Según cifras de la Superintendencia de Seguridad Social, en 2023 más del 27% de las licencias médicas laborales se debieron a trastornos de salud mental, consolidando una tendencia que lleva años en alza. En el sector público, los servicios de salud, educación y municipios encabezan las tasas de ausentismo por causas psíquicas, con consecuencias que van desde la sobrecarga de los equipos hasta el deterioro del vínculo con la ciudadanía.

Pero el problema no es solo de cantidad: es de sentido. Porque si algo hemos aprendido acompañando procesos organizacionales en distintas instituciones del Estado, es que el malestar no siempre se expresa como enfermedad, y tampoco puede resolverse con pausas activas o talleres de mindfulness al mediodía.

Hay un cansancio que es estructural, organizacional, cultural. Que nace cuando las personas sienten que el sistema las arrastra, que lo que hacen no alcanza, que no hay espacio para el error, que la violencia está normalizada, que los equipos están fracturados y que la exigencia de resultados se impone al cuidado mutuo. Y aquí es donde necesitamos un cambio de paradigma.

De la psicologización individual al cuidado institucional

Durante mucho tiempo, la respuesta ha sido individualizante: se ofrece contención emocional, atención psicológica o estrategias de autocuidado. Pero, como plantea Marie-France Hirigoyen, el sufrimiento en el trabajo no puede ser interpretado solo como una fragilidad personal: muchas veces es un síntoma de patologías organizacionales.

El enfoque contemporáneo en salud mental laboral, desde la perspectiva psicosocial y del derecho al trabajo decente, propone mirar más allá de los individuos y focalizarse en las condiciones que están enfermando a las personas: liderazgos autoritarios, estructuras jerárquicas verticales, relaciones tóxicas normalizadas, falta de reconocimiento, ausencia de participación significativa.

Este giro es coherente con los principios del Convenio 190 de la OIT, que Chile ratificó en 2022, y que señala con claridad que la violencia y el acoso en el mundo del trabajo son violaciones a los derechos humanos y amenazas a la salud.

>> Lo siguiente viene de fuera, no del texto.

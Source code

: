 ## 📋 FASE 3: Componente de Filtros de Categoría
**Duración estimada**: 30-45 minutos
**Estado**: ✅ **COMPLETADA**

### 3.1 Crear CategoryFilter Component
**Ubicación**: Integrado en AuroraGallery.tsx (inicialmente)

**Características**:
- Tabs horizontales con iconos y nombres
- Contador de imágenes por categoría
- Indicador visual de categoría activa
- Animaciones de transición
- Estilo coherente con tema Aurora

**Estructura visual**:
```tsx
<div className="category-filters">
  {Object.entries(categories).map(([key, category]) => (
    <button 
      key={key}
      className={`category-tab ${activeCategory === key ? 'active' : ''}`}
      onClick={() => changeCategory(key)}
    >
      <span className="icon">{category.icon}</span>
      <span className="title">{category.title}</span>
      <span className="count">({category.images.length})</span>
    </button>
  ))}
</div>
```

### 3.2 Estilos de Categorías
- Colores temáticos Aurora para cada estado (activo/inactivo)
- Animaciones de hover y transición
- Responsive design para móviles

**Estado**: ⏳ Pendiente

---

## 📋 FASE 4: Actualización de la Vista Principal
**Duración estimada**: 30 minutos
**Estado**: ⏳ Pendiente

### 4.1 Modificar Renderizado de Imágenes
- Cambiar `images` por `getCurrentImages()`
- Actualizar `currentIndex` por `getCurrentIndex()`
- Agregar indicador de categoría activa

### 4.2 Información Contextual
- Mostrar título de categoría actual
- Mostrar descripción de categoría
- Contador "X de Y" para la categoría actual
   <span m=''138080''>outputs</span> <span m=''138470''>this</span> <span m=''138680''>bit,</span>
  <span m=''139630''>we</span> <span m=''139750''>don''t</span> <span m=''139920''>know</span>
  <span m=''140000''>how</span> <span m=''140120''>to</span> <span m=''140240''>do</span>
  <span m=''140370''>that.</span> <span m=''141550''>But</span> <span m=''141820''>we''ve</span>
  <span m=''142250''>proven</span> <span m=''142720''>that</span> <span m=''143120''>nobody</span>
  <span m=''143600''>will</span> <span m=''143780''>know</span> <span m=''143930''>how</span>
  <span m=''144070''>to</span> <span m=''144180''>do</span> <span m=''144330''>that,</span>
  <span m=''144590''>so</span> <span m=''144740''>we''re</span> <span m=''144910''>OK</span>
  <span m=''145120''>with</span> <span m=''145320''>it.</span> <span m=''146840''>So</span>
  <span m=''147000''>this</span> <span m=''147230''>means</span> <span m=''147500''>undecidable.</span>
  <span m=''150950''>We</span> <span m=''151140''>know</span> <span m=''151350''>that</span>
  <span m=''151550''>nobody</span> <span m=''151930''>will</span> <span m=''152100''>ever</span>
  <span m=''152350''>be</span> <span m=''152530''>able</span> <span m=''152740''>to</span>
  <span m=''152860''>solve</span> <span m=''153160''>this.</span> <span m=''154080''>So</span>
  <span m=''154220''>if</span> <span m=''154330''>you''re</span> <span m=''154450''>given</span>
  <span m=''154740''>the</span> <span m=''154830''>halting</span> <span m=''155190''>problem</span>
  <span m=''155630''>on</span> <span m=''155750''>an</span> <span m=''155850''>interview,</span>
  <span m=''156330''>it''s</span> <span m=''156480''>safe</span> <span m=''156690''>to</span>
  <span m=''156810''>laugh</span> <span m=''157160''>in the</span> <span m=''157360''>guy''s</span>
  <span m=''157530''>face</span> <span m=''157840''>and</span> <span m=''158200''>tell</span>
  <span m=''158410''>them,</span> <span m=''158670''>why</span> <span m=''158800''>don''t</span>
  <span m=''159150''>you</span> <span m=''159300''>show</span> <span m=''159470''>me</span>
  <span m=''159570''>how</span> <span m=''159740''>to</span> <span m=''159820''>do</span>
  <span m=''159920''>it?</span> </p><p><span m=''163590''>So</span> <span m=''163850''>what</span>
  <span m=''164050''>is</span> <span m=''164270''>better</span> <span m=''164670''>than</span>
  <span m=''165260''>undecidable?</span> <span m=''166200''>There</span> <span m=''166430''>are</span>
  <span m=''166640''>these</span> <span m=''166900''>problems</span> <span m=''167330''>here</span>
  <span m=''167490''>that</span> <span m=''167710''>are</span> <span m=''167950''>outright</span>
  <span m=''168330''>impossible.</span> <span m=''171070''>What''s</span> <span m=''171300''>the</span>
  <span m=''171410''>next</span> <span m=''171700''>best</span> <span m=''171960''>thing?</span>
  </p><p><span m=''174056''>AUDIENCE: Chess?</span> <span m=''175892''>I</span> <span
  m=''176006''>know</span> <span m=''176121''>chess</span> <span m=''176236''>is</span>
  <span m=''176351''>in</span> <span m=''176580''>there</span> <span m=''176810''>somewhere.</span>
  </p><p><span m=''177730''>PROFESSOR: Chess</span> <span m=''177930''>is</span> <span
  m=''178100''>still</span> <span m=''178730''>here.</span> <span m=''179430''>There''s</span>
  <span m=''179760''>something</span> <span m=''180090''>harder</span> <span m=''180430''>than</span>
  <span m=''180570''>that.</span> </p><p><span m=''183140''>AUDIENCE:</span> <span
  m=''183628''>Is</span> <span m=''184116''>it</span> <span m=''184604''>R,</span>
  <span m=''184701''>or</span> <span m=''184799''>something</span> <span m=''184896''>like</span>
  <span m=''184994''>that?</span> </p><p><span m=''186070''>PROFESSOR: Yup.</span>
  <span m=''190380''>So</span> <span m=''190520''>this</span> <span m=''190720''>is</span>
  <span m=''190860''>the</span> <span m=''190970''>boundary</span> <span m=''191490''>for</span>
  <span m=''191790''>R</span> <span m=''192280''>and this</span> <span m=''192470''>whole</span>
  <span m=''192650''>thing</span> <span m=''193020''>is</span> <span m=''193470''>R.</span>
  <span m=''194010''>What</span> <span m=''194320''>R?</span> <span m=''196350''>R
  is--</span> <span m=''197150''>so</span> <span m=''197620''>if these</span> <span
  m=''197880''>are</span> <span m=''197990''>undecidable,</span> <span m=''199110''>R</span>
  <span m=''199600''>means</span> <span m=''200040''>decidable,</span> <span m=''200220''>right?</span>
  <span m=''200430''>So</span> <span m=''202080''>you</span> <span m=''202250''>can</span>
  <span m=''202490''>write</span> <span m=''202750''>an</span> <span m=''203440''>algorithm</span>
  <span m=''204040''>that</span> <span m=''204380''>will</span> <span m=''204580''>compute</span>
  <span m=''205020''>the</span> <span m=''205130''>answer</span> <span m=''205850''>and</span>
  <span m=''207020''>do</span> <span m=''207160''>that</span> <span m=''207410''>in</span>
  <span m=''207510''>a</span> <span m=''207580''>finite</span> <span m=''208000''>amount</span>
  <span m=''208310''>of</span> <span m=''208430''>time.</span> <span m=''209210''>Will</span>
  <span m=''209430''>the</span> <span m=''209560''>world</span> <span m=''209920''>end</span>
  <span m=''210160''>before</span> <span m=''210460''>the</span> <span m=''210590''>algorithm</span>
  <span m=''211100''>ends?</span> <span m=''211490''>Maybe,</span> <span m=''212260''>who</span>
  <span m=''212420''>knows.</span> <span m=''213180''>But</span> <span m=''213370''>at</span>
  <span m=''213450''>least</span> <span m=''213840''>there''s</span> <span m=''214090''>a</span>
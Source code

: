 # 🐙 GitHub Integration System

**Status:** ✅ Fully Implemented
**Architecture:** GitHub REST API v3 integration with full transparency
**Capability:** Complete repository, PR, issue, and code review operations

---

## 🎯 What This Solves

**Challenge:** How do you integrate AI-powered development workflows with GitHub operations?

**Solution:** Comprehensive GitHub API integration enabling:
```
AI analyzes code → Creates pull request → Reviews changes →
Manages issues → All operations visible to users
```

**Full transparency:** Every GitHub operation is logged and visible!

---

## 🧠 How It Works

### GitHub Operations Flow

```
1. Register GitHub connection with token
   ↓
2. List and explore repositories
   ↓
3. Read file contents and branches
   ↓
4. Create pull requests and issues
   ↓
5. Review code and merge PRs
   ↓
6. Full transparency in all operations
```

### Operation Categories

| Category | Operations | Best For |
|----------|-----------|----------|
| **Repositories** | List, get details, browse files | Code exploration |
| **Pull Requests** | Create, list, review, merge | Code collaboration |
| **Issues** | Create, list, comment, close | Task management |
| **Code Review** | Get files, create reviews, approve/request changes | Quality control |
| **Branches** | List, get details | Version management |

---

¿Y si el Estado diera el ejemplo?

En el marco de la reciente Ley N° 21.643, conocida como Ley Karin, se ha abierto una oportunidad inédita para repensar la salud mental en el trabajo, especialmente en las instituciones públicas. Esta ley no sólo obliga a contar con protocolos y canales de denuncia; exige también una mirada preventiva, educativa y transformadora.

No es un check list. Es una invitación a reconstruir las relaciones laborales desde el respeto, la empatía y la justicia organizacional. Desde ahí, el bienestar deja de ser un asunto de “motivación personal” y se convierte en una responsabilidad colectiva e institucional.

Implementar este enfoque no es fácil. Requiere liderazgo consciente, formación especializada, voluntad de cambio y recursos. Pero también requiere de algo que escasea: valentía institucional para mirar el malestar sin maquillarlo.

Cuidar al que cuida

Chile necesita avanzar hacia modelos de gestión pública centrados en el bienestar y la dignidad de sus trabajadores y trabajadoras. Porque si el Estado es el principal empleador del país, entonces también debe ser un referente en cuidado organizacional. Y porque cuidar a quienes cuidan no es un gesto de buena voluntad: es un imperativo ético, político y democrático.

Ya no basta con apagar incendios ni con aplicar parches. Lo que urge hoy es construir culturas institucionales sanas, donde las personas puedan hacer su trabajo sin dejarse la vida en el intento.